Fiber reinforced concrete (FRC) is finding increased use in construction. FRC offers several advantages over rebar or wire mesh reinforced concrete including increased crack resistance, ductility, energy absorption, impact resistance and residual strength. FRC can also significantly lower materials and labor costs compared to rebar or wire mesh reinforced concrete. The strength of FRC is strongly dependent on the type, size, shape, and amount of fiber used, and testing is required to determine the correct proportions for each application. ASTM C1609 describes the methodology for testing the flexural strength of rectangular FRC beams with dimensions of either 4 x 4 x 14 inches or 6 x 6 x 20 inches.

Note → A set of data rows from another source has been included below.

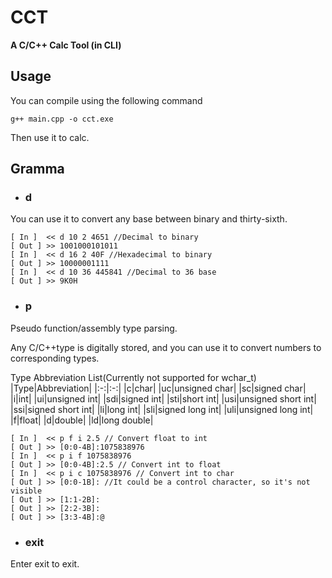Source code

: # CCT
**A C/C++ Calc Tool (in CLI)**

## Usage
You can compile using the following command
```shell
g++ main.cpp -o cct.exe
```

Then use it to calc.

## Gramma
+ ### d
You can use it to convert any base between binary and thirty-sixth.
```
[ In ]  << d 10 2 4651 //Decimal to binary
[ Out ] >> 1001000101011
[ In ]  << d 16 2 40F //Hexadecimal to binary
[ Out ] >> 10000001111
[ In ]  << d 10 36 445841 //Decimal to 36 base
[ Out ] >> 9K0H
```
+ ### p
Pseudo function/assembly type parsing.

Any C/C++type is digitally stored, and you can use it to convert numbers to corresponding types.

Type Abbreviation List(Currently not supported for wchar_t)
|Type|Abbreviation|
|:-:|:-:|
|c|char|
|uc|unsigned char|
|sc|signed char|
|i|int|
|ui|unsigned int|
|sdi|signed int|
|sti|short int|
|usi|unsigned short int|
|ssi|signed short int|
|li|long int|
|sli|signed long int|
|uli|unsigned long int|
|f|float|
|d|double|
|ld|long double|

```
[ In ]  << p f i 2.5 // Convert float to int
[ Out ] >> [0:0-4B]:1075838976
[ In ]  << p i f 1075838976
[ Out ] >> [0:0-4B]:2.5 // Convert int to float
[ In ]  << p i c 1075838976 // Convert int to char
[ Out ] >> [0:0-1B]: //It could be a control character, so it's not visible
[ Out ] >> [1:1-2B]:
[ Out ] >> [2:2-3B]:
[ Out ] >> [3:3-4B]:@
```
+ ### exit
Enter exit to exit.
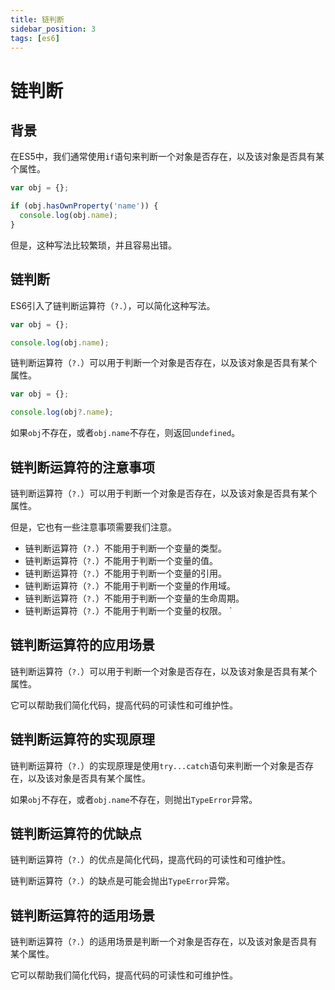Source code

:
 ```yaml
---
title: 链判断
sidebar_position: 3
tags: [es6]
---
```

# 链判断

## 背景

在ES5中，我们通常使用`if`语句来判断一个对象是否存在，以及该对象是否具有某个属性。

```js
var obj = {};

if (obj.hasOwnProperty('name')) {
  console.log(obj.name);
}
```

但是，这种写法比较繁琐，并且容易出错。

## 链判断

ES6引入了链判断运算符（`?.`），可以简化这种写法。

```js
var obj = {};

console.log(obj.name);
```

链判断运算符（`?.`）可以用于判断一个对象是否存在，以及该对象是否具有某个属性。

```js
var obj = {};

console.log(obj?.name);
```
    
如果`obj`不存在，或者`obj.name`不存在，则返回`undefined`。

## 链判断运算符的注意事项

链判断运算符（`?.`）可以用于判断一个对象是否存在，以及该对象是否具有某个属性。

但是，它也有一些注意事项需要我们注意。

- 链判断运算符（`?.`）不能用于判断一个变量的类型。
- 链判断运算符（`?.`）不能用于判断一个变量的值。
- 链判断运算符（`?.`）不能用于判断一个变量的引用。
- 链判断运算符（`?.`）不能用于判断一个变量的作用域。
- 链判断运算符（`?.`）不能用于判断一个变量的生命周期。
- 链判断运算符（`?.`）不能用于判断一个变量的权限。
`
## 链判断运算符的应用场景

链判断运算符（`?.`）可以用于判断一个对象是否存在，以及该对象是否具有某个属性。

它可以帮助我们简化代码，提高代码的可读性和可维护性。

## 链判断运算符的实现原理

链判断运算符（`?.`）的实现原理是使用`try...catch`语句来判断一个对象是否存在，以及该对象是否具有某个属性。

如果`obj`不存在，或者`obj.name`不存在，则抛出`TypeError`异常。

## 链判断运算符的优缺点

链判断运算符（`?.`）的优点是简化代码，提高代码的可读性和可维护性。

链判断运算符（`?.`）的缺点是可能会抛出`TypeError`异常。

## 链判断运算符的适用场景

链判断运算符（`?.`）的适用场景是判断一个对象是否存在，以及该对象是否具有某个属性。

它可以帮助我们简化代码，提高代码的可读性和可维护性。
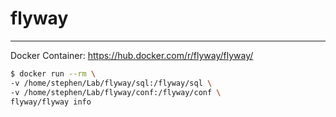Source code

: # flyway

---

Docker Container: https://hub.docker.com/r/flyway/flyway/

```sh
$ docker run --rm \
-v /home/stephen/Lab/flyway/sql:/flyway/sql \
-v /home/stephen/Lab/flyway/conf:/flyway/conf \
flyway/flyway info
```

A mechanical testing machine equipped with the appropriate bend fixture, two displacement transducers, and software capable of controlling the test and recording/analyzing the data is required. The test machine operates in compression at very slow test speeds under closed loop deflection rate control. Electro-Mechanical testers are preferred for control at these test speeds.
A “third-point loading” fixture is used with two support points below the beam and two loading noses on the top of the beam. A fixture is mounted on the beam’s neutral axis directly over the supports.
Two displacement transducers, one on each side of the beam, are mounted to the jig mid-span to measure beam deflection. The outputs of the transducers are averaged together to provide the net deflection measurement. This configuration ensures accurate measurement of mid-span deflection and minimizes errors due to concrete specimen twisting or seating in the supports.
Changes to the ADMET’s ASTM C1609 three-point bend fixture include:
Loading nose designed per ASTM C78
Bottom brackets designed according to ASTM C1812
For a summary of the test, click the Testing Procedure tab. If you need to perform these tests, please read the entire specification from the relevant ASTM publication.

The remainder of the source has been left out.